» **ACTION ITEM**: Your task is to retype, word for word, the lines from the start of the data through the line holding "<dt>Repository</dt>". Do not include the pictures.

────

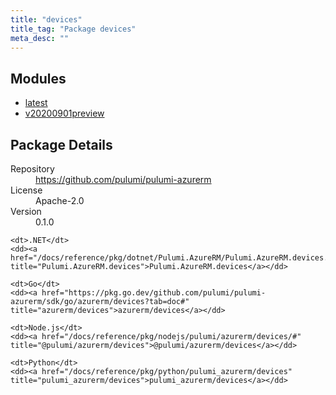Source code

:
 ```yaml
---
title: "devices"
title_tag: "Package devices"
meta_desc: ""
---
```


<!-- WARNING: this file was generated by Pulumi Docs Generator. -->
<!-- Do not edit by hand unless you're certain you know what you are doing! -->



<h2 id="modules">Modules</h2>
<ul class="api">
    <li><a href="latest/" title="latest"><span class="symbol module"></span>latest</a></li>
    <li><a href="v20200901preview/" title="v20200901preview"><span class="symbol module"></span>v20200901preview</a></li>
</ul>

<h2 id="package-details">Package Details</h2>
<dl class="package-details">
	<dt>Repository</dt>
	<dd><a href="https://github.com/pulumi/pulumi-azurerm">https://github.com/pulumi/pulumi-azurerm</a></dd>
	<dt>License</dt>
	<dd>Apache-2.0</dd>
	<dt>Version</dt>
	<dd>0.1.0</dd>
</dl>



<dl class="tabular">

    <dt>.NET</dt>
    <dd><a href="/docs/reference/pkg/dotnet/Pulumi.AzureRM/Pulumi.AzureRM.devices.html" title="Pulumi.AzureRM.devices">Pulumi.AzureRM.devices</a></dd>

    <dt>Go</dt>
    <dd><a href="https://pkg.go.dev/github.com/pulumi/pulumi-azurerm/sdk/go/azurerm/devices?tab=doc#" title="azurerm/devices">azurerm/devices</a></dd>

    <dt>Node.js</dt>
    <dd><a href="/docs/reference/pkg/nodejs/pulumi/azurerm/devices/#" title="@pulumi/azurerm/devices">@pulumi/azurerm/devices</a></dd>

    <dt>Python</dt>
    <dd><a href="/docs/reference/pkg/python/pulumi_azurerm/devices" title="pulumi_azurerm/devices">pulumi_azurerm/devices</a></dd>

</dl>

────

» **RESPONSE AREA**:
Source code

:
 ```yaml
---
title: "devices"
title_tag: "Package devices"
meta_desc: ""
---
```


<!-- WARNING: this file was generated by Pulumi Docs Generator. -->
<!-- Do not edit by hand unless you're certain you know what you are doing! -->



<h2 id="modules">Modules</h2>
<ul class="api">
    <li><a href="latest/" title="latest"><span class="symbol module"></span>latest</a></li>
    <li><a href="v20200901preview/" title="v20200901preview"><span class="symbol module"></span>v20200901preview</a></li>
</ul>

<h2 id="package-details">Package Details</h2>
<dl class="package-details">
	<dt>Repository</dt>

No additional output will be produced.